Collected data:
□ □ □ □ □ □ □

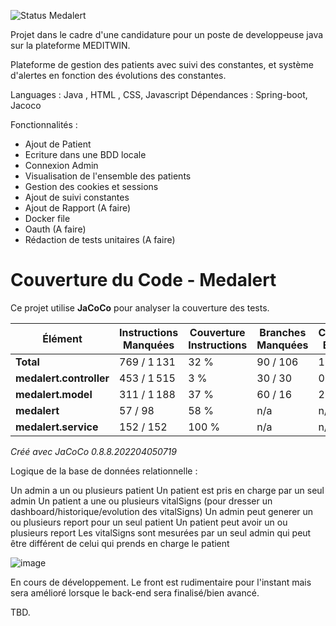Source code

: 
![Status](https://img.shields.io/badge/status-WIP-yellow) Medalert

Projet dans le cadre d'une candidature pour un poste de developpeuse java sur la plateforme MEDITWIN. 

Plateforme de gestion des patients avec suivi des constantes, et système d'alertes en fonction des évolutions des constantes. 

Languages : Java , HTML , CSS, Javascript
Dépendances : Spring-boot, Jacoco

Fonctionnalités : 

- Ajout de Patient
- Ecriture dans une BDD locale
- Connexion Admin
- Visualisation de l'ensemble des patients
- Gestion des cookies et sessions 
- Ajout de suivi constantes
- Ajout de Rapport (A faire) 
- Docker file 
- Oauth (A faire)
- Rédaction de tests unitaires (A faire)

# Couverture du Code - Medalert

Ce projet utilise **JaCoCo** pour analyser la couverture des tests.

| Élément                | Instructions Manquées | Couverture Instructions | Branches Manquées | Couverture Branches | Complexité | Lignes Manquées | Méthodes Manquées | Classes Manquées |
|------------------------|----------------------|-------------------------|-------------------|---------------------|------------|----------------|----------------|----------------|
| **Total**             | 769 / 1 131          | 32 %                    | 90 / 106         | 15 %                | 72         | 146            | 20             | 2              |
| **medalert.controller** | 453 / 1 515         | 3 %                     | 30 / 30          | 0 %                 | 28         | 115            | 13             | 0              |
| **medalert.model**      | 311 / 1 188         | 37 %                    | 60 / 16          | 21 %                | 43         | 29             | 6              | 2              |
| **medalert**           | 57 / 98             | 58 %                    | n/a              | n/a                 | 1          | 2              | 1              | 0              |
| **medalert.service**   | 152 / 152           | 100 %                   | n/a              | n/a                 | 0          | 0              | 0              | 0              |

_Créé avec JaCoCo 0.8.8.202204050719_


Logique de la base de données relationnelle : 



Un admin a un ou plusieurs patient
Un patient est pris en charge par un seul admin
Un patient a une ou plusieurs vitalSigns (pour dresser un dashboard/historique/evolution des vitalSigns)
Un admin peut generer un ou plusieurs report pour un seul patient
Un patient peut avoir un ou plusieurs report
Les vitalSigns sont mesurées par un seul admin qui peut être différent de celui qui prends en charge le patient

![image](https://github.com/user-attachments/assets/318930d2-fd7c-4d08-b0da-bd5d2400bc12)

En cours de développement. Le front est rudimentaire pour l'instant mais sera amélioré lorsque le back-end sera finalisé/bien avancé. 

TBD.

□ □ □ □ □ □ □

--- REQUIRED ACTION ---
Please copy exactly, and only, the lines from the line containing "Logique de la" through the last line of the records, with both ends included.

--- SOLUTION TO THIS PROBLEM ---
Logique de la base de données relationnelle : 



Un admin a un ou plusieurs patient
Un patient est pris en charge par un seul admin
Un patient a une ou plusieurs vitalSigns (pour dresser un dashboard/historique/evolution des vitalSigns)
Un admin peut generer un ou plusieurs report pour un seul patient
Un patient peut avoir un ou plusieurs report
Les vitalSigns sont mesurées par un seul admin qui peut être différent de celui qui prends en charge le patient

![image](https://github.com/user-attachments/assets/318930d2-fd7c-4d08-b0da-bd5d2400bc12)

En cours de développement. Le front est rudimentaire pour l'instant mais sera amélioré lorsque le back-end sera finalisé/bien avancé. 

TBD.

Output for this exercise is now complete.